**Recorded data**
Content starts
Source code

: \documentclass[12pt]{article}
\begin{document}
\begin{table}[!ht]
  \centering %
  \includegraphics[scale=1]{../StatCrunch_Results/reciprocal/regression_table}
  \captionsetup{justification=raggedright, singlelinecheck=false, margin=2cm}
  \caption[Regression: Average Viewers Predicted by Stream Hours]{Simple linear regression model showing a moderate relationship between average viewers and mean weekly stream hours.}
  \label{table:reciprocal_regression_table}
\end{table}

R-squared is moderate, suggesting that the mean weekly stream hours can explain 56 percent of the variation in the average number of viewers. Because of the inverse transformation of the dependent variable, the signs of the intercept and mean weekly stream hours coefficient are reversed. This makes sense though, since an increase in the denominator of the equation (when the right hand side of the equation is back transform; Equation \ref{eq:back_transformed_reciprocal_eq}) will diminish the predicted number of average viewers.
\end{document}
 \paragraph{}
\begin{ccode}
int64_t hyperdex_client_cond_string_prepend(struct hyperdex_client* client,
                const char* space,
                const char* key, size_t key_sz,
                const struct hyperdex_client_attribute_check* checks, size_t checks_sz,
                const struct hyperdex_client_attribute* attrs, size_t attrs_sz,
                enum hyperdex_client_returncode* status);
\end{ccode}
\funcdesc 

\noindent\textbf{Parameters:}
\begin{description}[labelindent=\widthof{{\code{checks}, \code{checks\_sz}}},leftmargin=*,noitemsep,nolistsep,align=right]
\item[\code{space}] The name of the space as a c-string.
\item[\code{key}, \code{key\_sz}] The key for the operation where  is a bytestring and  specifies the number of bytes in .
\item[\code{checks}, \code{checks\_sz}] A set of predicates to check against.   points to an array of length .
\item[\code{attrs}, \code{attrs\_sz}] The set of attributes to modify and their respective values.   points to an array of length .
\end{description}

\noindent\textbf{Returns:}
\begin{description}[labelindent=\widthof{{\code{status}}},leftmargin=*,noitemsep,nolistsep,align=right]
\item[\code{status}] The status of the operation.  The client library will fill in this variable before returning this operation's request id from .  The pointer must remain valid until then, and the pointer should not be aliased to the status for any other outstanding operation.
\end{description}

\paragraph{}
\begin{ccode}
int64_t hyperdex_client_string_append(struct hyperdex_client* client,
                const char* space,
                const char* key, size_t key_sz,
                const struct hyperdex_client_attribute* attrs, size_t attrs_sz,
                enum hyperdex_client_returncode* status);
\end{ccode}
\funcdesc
Content ends
**Problem details**
Search the records for the word "points". Copy each line where it appears.

**Reply to the task**
\item[\code{checks}, \code{checks\_sz}] A set of predicates to check against.   points to an array of length .
\item[\code{attrs}, \code{attrs\_sz}] The set of attributes to modify and their respective values.   points to an array of length .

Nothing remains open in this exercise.